The mechanism by which chloroacetaldehyde causes kidney damage is not yet known (12,13). Manifestations of this toxicity include dose-dependent malabsorption of fluid, sodium, glucose, and proteins (16) and impairment of the cellular energy supply, with a severe decrease in the urinary excretion of tricarboxylic acid intermediates (17). In addition, Springate (16) has demonstrated that the renal toxicity of chloroacetaldehyde in vivo is associated with severe glutathione depletion and malondialdehyde accumulation.

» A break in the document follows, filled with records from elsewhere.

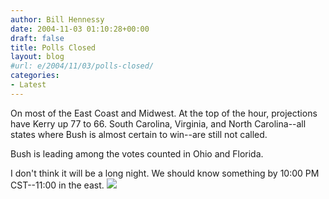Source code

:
 ```yaml
---
author: Bill Hennessy
date: 2004-11-03 01:10:28+00:00
draft: false
title: Polls Closed
layout: blog
#url: e/2004/11/03/polls-closed/
categories:
- Latest
---
```


On most of the East Coast and Midwest.  At the top of the hour, projections have Kerry up 77 to 66.  South Carolina, Virginia, and North Carolina--all states where Bush is almost certain to win--are still not called.  
  
Bush is leading among the votes counted in Ohio and Florida.    
  
I don't think it will be a long night.  We should know something by 10:00 PM CST--11:00 in the east. ![](https://blog.billhennessy.com/aggbug.aspx?PostID=528)

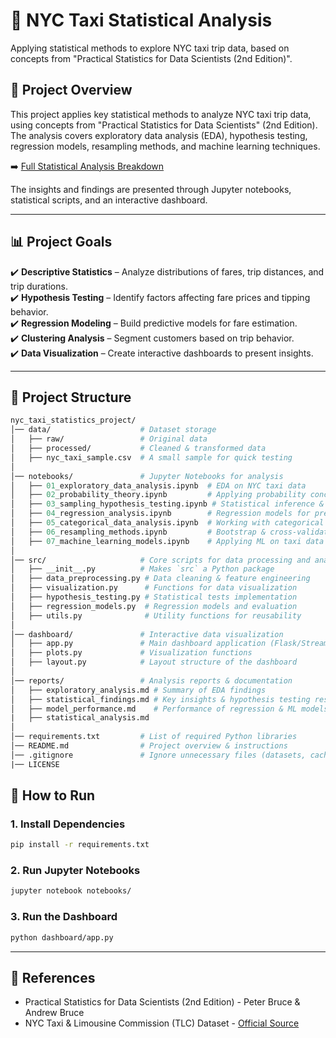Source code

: # 🚖 NYC Taxi Statistical Analysis  

Applying statistical methods to explore NYC taxi trip data, based on concepts from "Practical Statistics for Data Scientists (2nd Edition)".

## 📌 Project Overview

This project applies key statistical methods to analyze NYC taxi trip data, using concepts from "Practical Statistics for Data Scientists" (2nd Edition). The analysis covers exploratory data analysis (EDA), hypothesis testing, regression models, resampling methods, and machine learning techniques.

➡️ [Full Statistical Analysis Breakdown](reports/statistical_analysis.md)

The insights and findings are presented through Jupyter notebooks, statistical scripts, and an interactive dashboard.  

---

## 📊 Project Goals

✔️ **Descriptive Statistics** – Analyze distributions of fares, trip distances, and trip durations.  
✔️ **Hypothesis Testing** – Identify factors affecting fare prices and tipping behavior.  
✔️ **Regression Modeling** – Build predictive models for fare estimation.  
✔️ **Clustering Analysis** – Segment customers based on trip behavior.  
✔️ **Data Visualization** – Create interactive dashboards to present insights.  

---

## 📂 Project Structure

```graphql
nyc_taxi_statistics_project/
│── data/                    # Dataset storage
│   ├── raw/                 # Original data
│   ├── processed/           # Cleaned & transformed data
│   ├── nyc_taxi_sample.csv  # A small sample for quick testing
│
│── notebooks/               # Jupyter Notebooks for analysis
│   ├── 01_exploratory_data_analysis.ipynb  # EDA on NYC taxi data
│   ├── 02_probability_theory.ipynb         # Applying probability concepts
│   ├── 03_sampling_hypothesis_testing.ipynb # Statistical inference & testing
│   ├── 04_regression_analysis.ipynb        # Regression models for predictions
│   ├── 05_categorical_data_analysis.ipynb  # Working with categorical features
│   ├── 06_resampling_methods.ipynb         # Bootstrap & cross-validation
│   ├── 07_machine_learning_models.ipynb    # Applying ML on taxi data
│
│── src/                     # Core scripts for data processing and analysis
│   ├── __init__.py          # Makes `src` a Python package
│   ├── data_preprocessing.py # Data cleaning & feature engineering
│   ├── visualization.py      # Functions for data visualization
│   ├── hypothesis_testing.py # Statistical tests implementation
│   ├── regression_models.py  # Regression models and evaluation
│   ├── utils.py              # Utility functions for reusability
│
│── dashboard/               # Interactive data visualization
│   ├── app.py               # Main dashboard application (Flask/Streamlit)
│   ├── plots.py             # Visualization functions
│   ├── layout.py            # Layout structure of the dashboard
│
│── reports/                 # Analysis reports & documentation
│   ├── exploratory_analysis.md # Summary of EDA findings
│   ├── statistical_findings.md # Key insights & hypothesis testing results
│   ├── model_performance.md    # Performance of regression & ML models
|   ├── statistical_analysis.md
│
│── requirements.txt         # List of required Python libraries
│── README.md                # Project overview & instructions
│── .gitignore               # Ignore unnecessary files (datasets, cache, etc.)
|── LICENSE

```

## 🚀 How to Run  

### 1. **Install Dependencies**  

```bash
pip install -r requirements.txt
```

### 2. Run Jupyter Notebooks

```bash
jupyter notebook notebooks/
```

### 3. Run the Dashboard

```bash
python dashboard/app.py
```

---

## 📌 References

- Practical Statistics for Data Scientists (2nd Edition) - Peter Bruce & Andrew Bruce
- NYC Taxi & Limousine Commission (TLC) Dataset - [Official Source](https://www.nyc.gov/site/tlc/about/tlc-trip-record-data.page)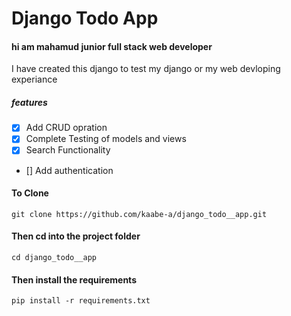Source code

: # Django Todo App
#### hi am mahamud junior full stack web developer

I have created this django to test my django or my web devloping experiance

##### features
- [x] Add CRUD opration
- [x] Complete Testing of models and views
- [x] Search Functionality
- [] Add authentication

#### To Clone

```
git clone https://github.com/kaabe-a/django_todo__app.git

```
#### Then cd into the project folder
```
cd django_todo__app
```

#### Then install the requirements
```
pip install -r requirements.txt
```


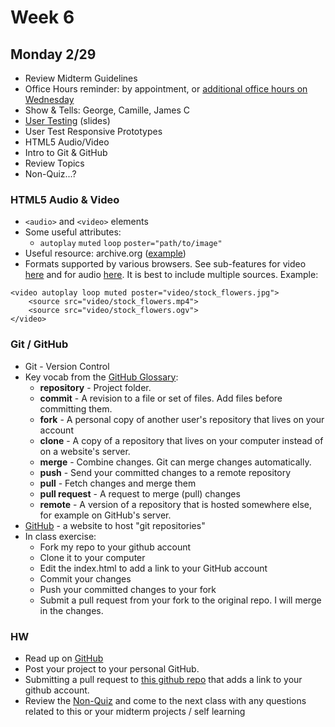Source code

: # Week 6


## Monday 2/29
* Review Midterm Guidelines
* Office Hours reminder: by appointment, or [additional office hours on Wednesday](https://calendar.google.com/calendar/selfsched?sstoken=UUNfTDZzX1BtWUJxfGRlZmF1bHR8NWQxNmRiM2JiYTc4OTIwOGU5MTQ1MzFiNjBhOWFiZDg)
* Show & Tells: George, Camille, James C
* [User Testing](https://slides.com/jasonsigal/user-centered-design) (slides)
* User Test Responsive Prototypes
* HTML5 Audio/Video
* Intro to Git & GitHub
* Review Topics
* Non-Quiz...?


### HTML5 Audio & Video
* `<audio>` and `<video>` elements
* Some useful attributes:
    * `autoplay` `muted` `loop` `poster="path/to/image"`
* Useful resource: archive.org ([example](https://archive.org/details/20130601014733))
* Formats supported by various browsers. See sub-features for video [here](http://caniuse.com/#feat=video) and for audio [here](http://caniuse.com/#feat=audio). It is best to include multiple sources. Example:
```
<video autoplay loop muted poster="video/stock_flowers.jpg">
    <source src="video/stock_flowers.mp4">
    <source src="video/stock_flowers.ogv">
</video>
```

### Git / GitHub
* Git - Version Control
* Key vocab from the [GitHub Glossary](https://help.github.com/articles/github-glossary/#branch): 
  * **repository** - Project folder.
  * **commit** - A revision to a file or set of files. Add files before committing them.
  * **fork** - A personal copy of another user's repository that lives on your account
  * **clone** - A copy of a repository that lives on your computer instead of on a website's server.
  * **merge** - Combine changes. Git can merge changes automatically.
  * **push** - Send your committed changes to a remote repository
  * **pull** - Fetch changes and merge them
  * **pull request** - A request to merge (pull) changes
  * **remote** - A version of a repository that is hosted somewhere else, for example on GitHub's server.
* [GitHub](http://github.com) - a website to host "git repositories"
* In class exercise:
  * Fork my repo to your github account
  * Clone it to your computer
  * Edit the index.html to add a link to your GitHub account
  * Commit your changes
  * Push your committed changes to your fork
  * Submit a pull request from your fork to the original repo. I will merge in the changes.




### HW
* Read up on [GitHub](https://guides.github.com/)
* Post your project to your personal GitHub.
* Submitting a pull request to [this github repo](https://github.com/therewasaguy/class_github_video) that adds a link to your github account.
* Review the [Non-Quiz](https://www.dropbox.com/s/uw4yz9bg8nq0rhe/webdev2193NonQuiz1.pdf?dl=0) and come to the next class with any questions related to this or your midterm projects / self learning 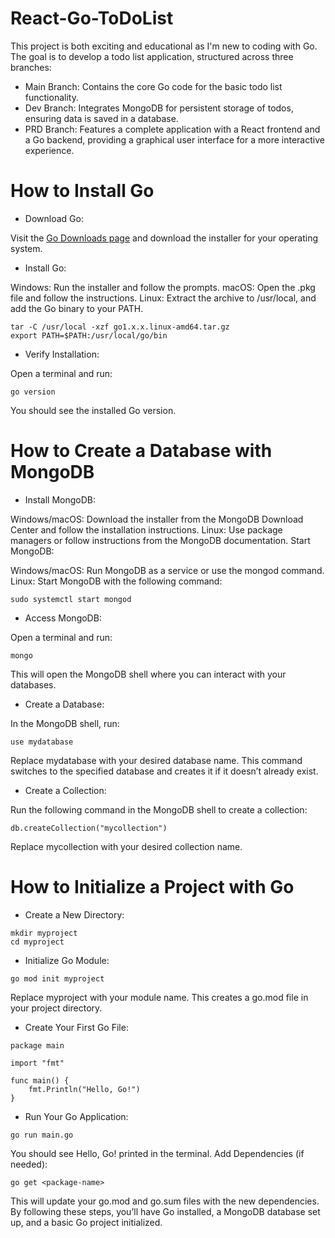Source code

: # React-Go-ToDoList
This project is both exciting and educational as I'm new to coding with Go. The goal is to develop a todo list application, structured across three branches:

- Main Branch: Contains the core Go code for the basic todo list functionality.
- Dev Branch: Integrates MongoDB for persistent storage of todos, ensuring data is saved in a database.
- PRD Branch: Features a complete application with a React frontend and a Go backend, providing a graphical user interface for a more interactive experience.

# How to Install Go
- Download Go:

Visit the [Go Downloads page](https://go.dev/dl/) and download the installer for your operating system.

- Install Go:

Windows: Run the installer and follow the prompts.
macOS: Open the .pkg file and follow the instructions.
Linux: Extract the archive to /usr/local, and add the Go binary to your PATH.

```
tar -C /usr/local -xzf go1.x.x.linux-amd64.tar.gz
export PATH=$PATH:/usr/local/go/bin
```

- Verify Installation:

Open a terminal and run:
```
go version
```
You should see the installed Go version.


# How to Create a Database with MongoDB
- Install MongoDB:

Windows/macOS: Download the installer from the MongoDB Download Center and follow the installation instructions.
Linux: Use package managers or follow instructions from the MongoDB documentation.
Start MongoDB:

Windows/macOS: Run MongoDB as a service or use the mongod command.
Linux: Start MongoDB with the following command:

```
sudo systemctl start mongod
```

- Access MongoDB:

Open a terminal and run:
```
mongo
```
This will open the MongoDB shell where you can interact with your databases.

- Create a Database:

In the MongoDB shell, run:
```
use mydatabase
```
Replace mydatabase with your desired database name. This command switches to the specified database and creates it if it doesn’t already exist.

- Create a Collection:

Run the following command in the MongoDB shell to create a collection:
```
db.createCollection("mycollection")
```
Replace mycollection with your desired collection name.

# How to Initialize a Project with Go
- Create a New Directory:
```
mkdir myproject
cd myproject
```
- Initialize Go Module:

```
go mod init myproject
```
Replace myproject with your module name. This creates a go.mod file in your project directory.

- Create Your First Go File:

```
package main

import "fmt"

func main() {
    fmt.Println("Hello, Go!")
}

```
- Run Your Go Application:
```
go run main.go
```
You should see Hello, Go! printed in the terminal.
Add Dependencies (if needed):
```
go get <package-name>
```

This will update your go.mod and go.sum files with the new dependencies.
By following these steps, you’ll have Go installed, a MongoDB database set up, and a basic Go project initialized.
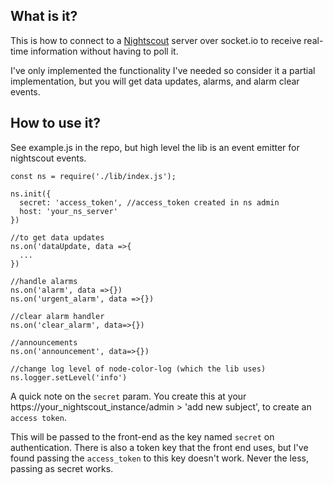 ## What is it? ##
This is how to connect to a [Nightscout](https://github.com/nightscout) server over socket.io to receive real-time information without having to poll it. 

I've only implemented the functionality I've needed so consider it a partial implementation, but you will get data updates, alarms, and alarm clear events.

## How to use it? ##
See example.js in the repo, but high level the lib is an event emitter for nightscout events. 

```
const ns = require('./lib/index.js');

ns.init({
  secret: 'access_token', //access_token created in ns admin
  host: 'your_ns_server'
})

//to get data updates
ns.on('dataUpdate, data =>{
  ...
})

//handle alarms
ns.on('alarm', data =>{})
ns.on('urgent_alarm', data =>{})

//clear alarm handler
ns.on('clear_alarm', data=>{})

//announcements
ns.on('announcement', data=>{})

//change log level of node-color-log (which the lib uses)
ns.logger.setLevel('info')

```

A quick note on the `secret` param. You create this at your https://your_nightscout_instance/admin > 'add new subject', to create an `access token`. 

This will be passed to the front-end as the key named `secret` on authentication. There is also a token key that the front end uses, but I've found passing the `access_token` to this key doesn't work. Never the less, passing as secret works. 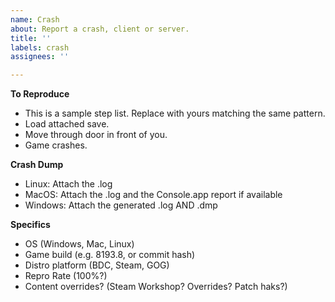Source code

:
 ```yaml
---
name: Crash
about: Report a crash, client or server.
title: ''
labels: crash
assignees: ''

---
```


**To Reproduce**

 - This is a sample step list. Replace with yours matching the same pattern.
 - Load attached save.
 - Move through door in front of you.
 - Game crashes.

**Crash Dump**

- Linux: Attach the .log
- MacOS: Attach the .log and the Console.app report if available
- Windows: Attach the generated .log AND .dmp

**Specifics**

 - OS (Windows, Mac, Linux)
 - Game build (e.g. 8193.8, or commit hash)
 - Distro platform (BDC, Steam, GOG)
 - Repro Rate (100%?)
 - Content overrides? (Steam Workshop? Overrides? Patch haks?)
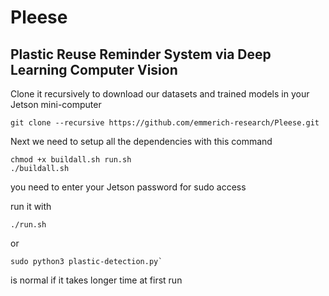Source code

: # Pleese 
## **Pl**astic R**e**use R**e**minder **S**yst**e**m via Deep Learning Computer Vision


Clone it recursively to download our datasets and trained models in your Jetson mini-computer

`git clone --recursive https://github.com/emmerich-research/Pleese.git`


Next we need to setup all the dependencies with this command
```
chmod +x buildall.sh run.sh
./buildall.sh
```
you need to enter your Jetson password for sudo access

run it with 
```
./run.sh
```
or
```
sudo python3 plastic-detection.py`
```
is normal if it takes longer time at first run
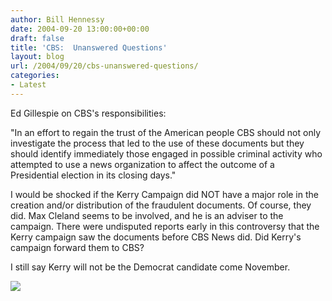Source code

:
 ```yaml
---
author: Bill Hennessy
date: 2004-09-20 13:00:00+00:00
draft: false
title: 'CBS:  Unanswered Questions'
layout: blog
url: /2004/09/20/cbs-unanswered-questions/
categories:
- Latest
---
```


Ed Gillespie on CBS's responsibilities: 


"In an effort to regain the trust of the American people CBS should not only investigate the process that led to the use of these documents but they should identify immediately those engaged in possible criminal activity who attempted to use a news organization to affect the outcome of a Presidential election in its closing days."




I would be shocked if the Kerry Campaign did NOT have a major role in the creation and/or distribution of the fraudulent documents. Of course, they did. Max Cleland seems to be involved, and he is an adviser to the campaign. There were undisputed reports early in this controversy that the Kerry campaign saw the documents before CBS News did. Did Kerry's campaign forward them to CBS?




I still say Kerry will not be the Democrat candidate come November. 

![](https://blog.billhennessy.com/aggbug.aspx?PostID=561)


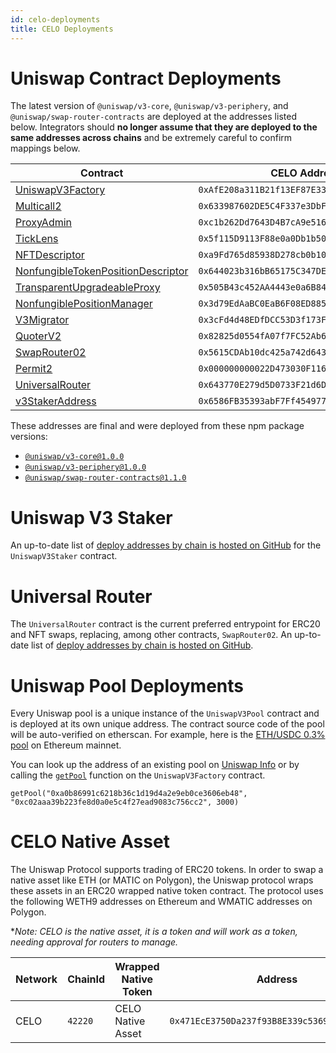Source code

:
 ```yaml
---
id: celo-deployments
title: CELO Deployments
---
```


# Uniswap Contract Deployments

The latest version of `@uniswap/v3-core`, `@uniswap/v3-periphery`, and `@uniswap/swap-router-contracts` are deployed at the addresses listed below. Integrators should **no longer assume that they are deployed to the same addresses across chains** and be extremely careful to confirm mappings below.

| Contract                                                                                                                                                     | CELO Address                                 | Alfajores Address                            |
| ------------------------------------------------------------------------------------------------------------------------------------------------------------ | -------------------------------------------- | -------------------------------------------- |
| [UniswapV3Factory](https://github.com/Uniswap/uniswap-v3-core/blob/v1.0.0/contracts/UniswapV3Factory.sol)                                                    | `0xAfE208a311B21f13EF87E33A90049fC17A7acDEc` | `0x229Fd76DA9062C1a10eb4193768E192bdEA99572` |
| [Multicall2](https://celoscan.io/address/0x633987602de5c4f337e3dbf265303a1080324204#code)                                                                    | `0x633987602DE5C4F337e3DbF265303A1080324204` | `0x692A12C7C167c44e54c3d381CA3EE91F058Dc404` |
| [ProxyAdmin](https://github.com/OpenZeppelin/openzeppelin-contracts/blob/v3.4.1-solc-0.7-2/contracts/proxy/ProxyAdmin.sol)                                   | `0xc1b262Dd7643D4B7cA9e51631bBd900a564BF49A` | `0xE4d1eBb97Fe5fabFaBbB8C004C424EE12dE8A07d` |
| [TickLens](https://github.com/Uniswap/uniswap-v3-periphery/blob/v1.0.0/contracts/lens/TickLens.sol)                                                          | `0x5f115D9113F88e0a0Db1b5033D90D4a9690AcD3D` | `0xFdACaEfB0f85C9BE9d319023453cC85C812d7e1E` |
| [NFTDescriptor](https://github.com/Uniswap/uniswap-v3-periphery/blob/v1.0.0/contracts/libraries/NFTDescriptor.sol)                                           | `0xa9Fd765d85938D278cb0b108DbE4BF7186831186` | `0xE3da4F834D45b27AF95600e6546991dC3B50adAC` |
| [NonfungibleTokenPositionDescriptor](https://github.com/Uniswap/uniswap-v3-periphery/blob/v1.0.0/contracts/NonfungibleTokenPositionDescriptor.sol)           | `0x644023b316bB65175C347DE903B60a756F6dd554` | `0xB00B8C3aB078EB0f7DeC6cE19c1a1da5bf4f8d7e` |
| [TransparentUpgradeableProxy](https://github.com/OpenZeppelin/openzeppelin-contracts/blob/v3.4.1-solc-0.7-2/contracts/proxy/TransparentUpgradeableProxy.sol) | `0x505B43c452AA4443e0a6B84bb37771494633Fde9` | `0x9ddD6325FBE93A715B422883cED853CD843f217C` |
| [NonfungiblePositionManager](https://github.com/Uniswap/uniswap-v3-periphery/blob/v1.0.0/contracts/NonfungiblePositionManager.sol)                           | `0x3d79EdAaBC0EaB6F08ED885C05Fc0B014290D95A` | `0x0eC9d3C06Bc0A472A80085244d897bb604548824` |
| [V3Migrator](https://github.com/Uniswap/uniswap-v3-periphery/blob/v1.0.0/contracts/V3Migrator.sol)                                                           | `0x3cFd4d48EDfDCC53D3f173F596f621064614C582` | `0x245d3F47F55c532dbE9340368855Be631B162cfd` |
| [QuoterV2](https://github.com/Uniswap/v3-periphery/blob/main/contracts/lens/QuoterV2.sol)                                                                    | `0x82825d0554fA07f7FC52Ab63c961F330fdEFa8E8` | `0x3c1FCF8D6f3A579E98F4AE75EB0adA6de70f5673` |
| [SwapRouter02](https://github.com/Uniswap/swap-router-contracts/blob/main/contracts/SwapRouter02.sol)                                                        | `0x5615CDAb10dc425a742d643d949a7F474C01abc4` | `0x8C456F41A3883bA0ba99f810F7A2Da54D9Ea3EF0` |
| [Permit2](https://github.com/Uniswap/permit2)                                                                                                                | `0x000000000022D473030F116dDEE9F6B43aC78BA3` | `0x000000000022D473030F116dDEE9F6B43aC78BA3` |
| [UniversalRouter](https://github.com/Uniswap/universal-router)                                                                                               | `0x643770E279d5D0733F21d6DC03A8efbABf3255B4` | `0x84904B9E85F76a421223565be7b596d7d9A8b8Ce` |
| [v3StakerAddress](https://github.com/Uniswap/v3-staker)                                                                                                      | `0x6586FB35393abF7Ff454977a9b3c912d218791C6` | `0x8AC47D3e65a3e6aD14596ee7d18ad1d1aA53208F` |
 

These addresses are final and were deployed from these npm package versions:

- [`@uniswap/v3-core@1.0.0`](https://github.com/Uniswap/uniswap-v3-core/tree/v1.0.0)
- [`@uniswap/v3-periphery@1.0.0`](https://github.com/Uniswap/uniswap-v3-periphery/tree/v1.0.0)
- [`@uniswap/swap-router-contracts@1.1.0`](https://github.com/Uniswap/swap-router-contracts/tree/v1.1.0)

# Uniswap V3 Staker

An up-to-date list of [deploy addresses by chain is hosted on GitHub](https://github.com/Uniswap/v3-staker/releases/tag/v1.0.2) for the `UniswapV3Staker` contract.

# Universal Router

The `UniversalRouter` contract is the current preferred entrypoint for ERC20 and NFT swaps, replacing, among other contracts, `SwapRouter02`. An up-to-date list of [deploy addresses by chain is hosted on GitHub](https://github.com/Uniswap/universal-router/tree/main/deploy-addresses).

# Uniswap Pool Deployments

Every Uniswap pool is a unique instance of the `UniswapV3Pool` contract and is deployed at its own unique address. The contract source code of the pool will be auto-verified on etherscan. For example, here is the [ETH/USDC 0.3% pool](https://etherscan.io/address/0x8ad599c3a0ff1de082011efddc58f1908eb6e6d8) on Ethereum mainnet.

You can look up the address of an existing pool on [Uniswap Info](https://info.uniswap.org/#/) or by calling the [`getPool`](../reference/core/interfaces/IUniswapV3Factory.md#getpool) function on the `UniswapV3Factory` contract.

```solidity
getPool("0xa0b86991c6218b36c1d19d4a2e9eb0ce3606eb48", "0xc02aaa39b223fe8d0a0e5c4f27ead9083c756cc2", 3000)
```

# CELO Native Asset

The Uniswap Protocol supports trading of ERC20 tokens. In order to swap a native asset like ETH (or MATIC on Polygon), the Uniswap protocol wraps these assets in an ERC20 wrapped native token contract. The protocol uses the following WETH9 addresses on Ethereum and WMATIC addresses on Polygon.

**Note: CELO is the native asset, it is a token and will work as a token, needing approval for routers to manage.*

| Network | ChainId | Wrapped Native Token | Address                                      |
| ------- | ------- | -------------------- | -------------------------------------------- |
| CELO    | `42220` | CELO Native Asset    | `0x471EcE3750Da237f93B8E339c536989b8978a438` |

In an attempt to gain further insight into the mechanism of the nephrotoxic effects of chloroacetaldehyde, we conducted a study in which we incubated suspensions of human proximal tubular fragments with lactate (a physiologic substrate in human kidneys) (18,19), in the absence or presence of various concentrations of chloroacetaldehyde. The results obtained clearly demonstrate that chloroacetaldehyde is toxic to human renal proximal tubular cells. They also demonstrate that these cells are capable of converting, at high rates, chloroacetaldehyde into chloroacetate, a compound that is poorly metabolized and much less toxic than its immediate precursor.
Materials and Methods
Preparation of Kidney Cortex Tubules and Incubation Procedures
Fresh normal kidney cortex was obtained from the uninvolved pole of kidneys removed from 18-h-fasted patients because of neoplasms. Specimens of cortex were immediately dissected and placed in ice-cold Krebs-Henseleit buffer gassed with a mixture of 95% O2 and 5% CO2. Kidney tubules were prepared by collagenase treatment, as described previously (20). Incubations were performed at 37°C in a shaking water bath, in 25-ml hermetically stoppered Erlenmeyer flasks, in an atmosphere of 95% O2/5% CO2. The tubular (mainly proximal) fragments obtained were incubated for 30 or 60 min in 4 ml of Krebs-Henseleit medium with 1 mM L-lactate and various chloroacetaldehyde or chloroacetate concentrations. In all experiments, each experimental condition was assayed in duplicate. Incubations were terminated by the addition of HClO4 (2%, vol/vol, final concentration) to each flask. In experiments in which lactate dehydrogenase (LDH) activity was measured, two aliquots (0.2 ml each) of tubular suspension were collected just before HClO4 addition. In each experiment, zero-time flasks were prepared by adding HClO4 before the tubules. The denatured proteins were removed by centrifugation (4000 × g for 5 min at 4°C), and the supernatant was neutralized with 20% (wt/vol) KOH and kept on ice until metabolites were assayed. In experiments in which [1-14C]chloroacetate was used as a substrate, incubation, deproteinization, and measurement of the 14CO2 formed were performed as described previously (21); the medium was then treated as described above.
Analytical Methods
Metabolite Assays. Chloroacetaldehyde levels were determined by using the method described by Bernt and Bergmeyer (22) for acetaldehyde measurements. Alcohol dehydrogenase from yeast, which was used for measurements, was not specific for acetaldehyde as a substrate, and chloroacetaldehyde was immediately transformed into chloroethanol, with the concomitant oxidation of NADH to NAD+. Glucose, pyruvate, lactate, and alanine concentrations, measured by using standard enzymatic methods, and the dry weight of tubules added to the flasks were determined as described previously (20). ATP levels were determined by using the method described by Lamprecht and Trautschold (23). The sum of CoA and acetyl-CoA was determined by using a kinetic method, as described by Michal and Bergmeyer (24), and glutathione levels (the sum of the reduced and oxidized forms) were assessed as described by Griffith (25).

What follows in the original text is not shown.